Actually, in the spirit of Law and Order, I did not provide her with a full 'discovery' on falling from heaven, primarily because I don't consider these verses truly exculpatory. For I know that according to Christian exegesis, Satan’s fall from heaven is said to be found in Isaiah 14:12-14 and Ezekiel 28:12-18. But that requires a highly exegetical (deriving something from a text that isn't explicitly stated) reading and could arguable be called 'eisogetical' (projecting something into the text that isn't there). For these two passages are explicitly referring to the king of Babylon and the king of Tyre, respectively. Christians argue that they also reference the spiritual power that was behind those kings - Satan. But neither text ever speaks of Satan, even in an allusive fashion. Instead, both texts are laser focused on these kings and both use the image of falling out of heaven as a literary trope for how low these two powerful kings are going to be brought down. The connection to Satan is (in my opinion) entirely inferred by Christian readers. In Judaism, we do not read these passages as referring to Satan.

While he is indeed a dark and menacing figure (would you want to be in Jack McCoy's sights?), he is still God's agent, just like the other two major mythic and personified 'dark' forces in Jewish tradition, the Malach ha-Mavet and the Yetzer ha-Ra (the Angel of Death and the Evil Desire). All three of these forces are the 'severe' aspect of God's inscrutable will, but part of God's will they are, nonetheless. All of them are subordinate and subservient to the Blessed Holy One.

Zal g'mor - to own the Encyclopedia of Jewish Myth, Magic, and Mysticism, go to: http://www.amazon.com/Encyclopedia-Jewish-Myth-Magic-Mysticism/dp/0738709050

[Illustration: Detail of dark angel from E.M. Lilien's "Die Engel"]


Anonymous Anonymous said...

On the other hand there are mentions of fallen angels (or the sons of G-d) and the Prince of the Kingdom of Persia. Are you stating that G-d has no supernatural enemies, or are you simply pointing out the whole Satan (the Adversary) controversy?

I am fascinated by your article, but I would love to know more on why it is believed Satan is the Adversary of men rather than G-d. Furthermore, what possible role this Adversary of men could or would play in G-d's Divine plan for His people.

12:04 AM  
Anonymous Anonymous said...

I may also add that in the Book of Job, Satan is apparently re-admitted to heaven as he talks with I Am That I Am about His servant Job.

So, after the "war" in heaven, Satan and I Am That I Am are at least back on speaking terms.

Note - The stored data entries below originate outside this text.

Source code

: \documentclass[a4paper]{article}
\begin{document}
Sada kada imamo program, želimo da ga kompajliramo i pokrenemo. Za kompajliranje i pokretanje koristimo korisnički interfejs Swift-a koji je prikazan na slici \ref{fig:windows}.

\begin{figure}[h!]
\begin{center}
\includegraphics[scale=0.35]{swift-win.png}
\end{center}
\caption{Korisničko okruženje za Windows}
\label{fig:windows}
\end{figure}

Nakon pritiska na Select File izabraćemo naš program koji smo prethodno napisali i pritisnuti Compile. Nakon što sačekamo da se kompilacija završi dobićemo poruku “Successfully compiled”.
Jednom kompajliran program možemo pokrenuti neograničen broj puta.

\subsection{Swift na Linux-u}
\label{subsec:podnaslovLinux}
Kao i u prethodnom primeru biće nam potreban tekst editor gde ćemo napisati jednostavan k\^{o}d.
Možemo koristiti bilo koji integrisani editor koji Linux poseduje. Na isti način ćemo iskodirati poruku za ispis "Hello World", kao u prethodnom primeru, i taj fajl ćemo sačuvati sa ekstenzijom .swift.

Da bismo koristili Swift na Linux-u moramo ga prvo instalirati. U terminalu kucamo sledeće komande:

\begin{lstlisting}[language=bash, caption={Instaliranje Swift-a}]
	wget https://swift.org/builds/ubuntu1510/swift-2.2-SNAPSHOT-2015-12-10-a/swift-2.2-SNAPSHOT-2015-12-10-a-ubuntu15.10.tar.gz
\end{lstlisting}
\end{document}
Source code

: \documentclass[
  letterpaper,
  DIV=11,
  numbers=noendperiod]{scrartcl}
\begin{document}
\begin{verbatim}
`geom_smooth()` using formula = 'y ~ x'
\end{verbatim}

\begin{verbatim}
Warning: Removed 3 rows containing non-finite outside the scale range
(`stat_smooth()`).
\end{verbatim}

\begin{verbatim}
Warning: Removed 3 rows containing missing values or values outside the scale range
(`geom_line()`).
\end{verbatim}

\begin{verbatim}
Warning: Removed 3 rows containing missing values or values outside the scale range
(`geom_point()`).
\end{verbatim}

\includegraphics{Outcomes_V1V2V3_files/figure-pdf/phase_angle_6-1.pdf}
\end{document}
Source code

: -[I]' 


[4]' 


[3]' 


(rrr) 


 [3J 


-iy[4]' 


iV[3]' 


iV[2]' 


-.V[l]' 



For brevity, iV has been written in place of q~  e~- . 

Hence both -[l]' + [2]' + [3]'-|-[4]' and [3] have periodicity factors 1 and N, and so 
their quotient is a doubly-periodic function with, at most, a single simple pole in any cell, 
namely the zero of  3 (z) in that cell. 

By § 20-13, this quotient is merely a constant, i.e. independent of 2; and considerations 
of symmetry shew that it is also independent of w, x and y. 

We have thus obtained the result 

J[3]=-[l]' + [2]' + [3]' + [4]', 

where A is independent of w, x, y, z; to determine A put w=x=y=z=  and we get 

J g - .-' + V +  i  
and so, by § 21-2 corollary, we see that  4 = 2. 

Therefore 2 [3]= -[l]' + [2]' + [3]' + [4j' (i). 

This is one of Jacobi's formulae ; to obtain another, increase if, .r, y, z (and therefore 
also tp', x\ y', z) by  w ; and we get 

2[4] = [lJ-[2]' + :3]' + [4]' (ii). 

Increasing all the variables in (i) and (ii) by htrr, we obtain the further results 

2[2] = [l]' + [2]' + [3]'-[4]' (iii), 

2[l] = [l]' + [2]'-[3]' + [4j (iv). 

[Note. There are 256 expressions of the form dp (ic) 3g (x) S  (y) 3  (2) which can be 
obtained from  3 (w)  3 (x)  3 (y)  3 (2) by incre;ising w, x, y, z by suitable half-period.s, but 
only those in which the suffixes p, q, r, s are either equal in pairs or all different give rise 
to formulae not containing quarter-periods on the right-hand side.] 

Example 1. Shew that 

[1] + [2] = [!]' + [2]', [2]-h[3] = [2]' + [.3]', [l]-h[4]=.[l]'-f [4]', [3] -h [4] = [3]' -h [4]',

"As for the Divinity of Jesus, I think I shall find the answer after I'm dead, with much less turmoil." ~ Benjamin Franklin

3:53 AM  
Blogger Geoffrey Dennis said...

To Hillbillie Hippie - There are traditions of falen agnels in some traditions, but they have not become a significant part of rabbinic Judaism. So the answer is - yes, there are no aupernatural enemies of God. If we are truly monotheistic, then how can there be? One has to be a dualist if one believes otherwise.

9:54 PM  
Anonymous Anonymous said...

the fall of satan and his rebellious angels is from the uncanonized apocrypha book of enoch. A nonprotestant teaching as you wont find any apocrypha or lost book references in the canonized version of the bible. Indeed isa and eze are trope verses that too much is read into. Demonology surrounded israel since mankind left the garden so i assume much or some of it has interjected itself into jewish lore but i believe all demonology comes from false religions since satan and his hoard cannot be responsible. The apocrypha books can be found and read online but im my humble estimation they are all a bunch of crap.

11:54 AM  
Anonymous Anonymous said...

addendum. the forgotten book of adam and eve, book 1 chapters 6,13,14,17, 22,27,28 refer explicitely to the fall of the angels.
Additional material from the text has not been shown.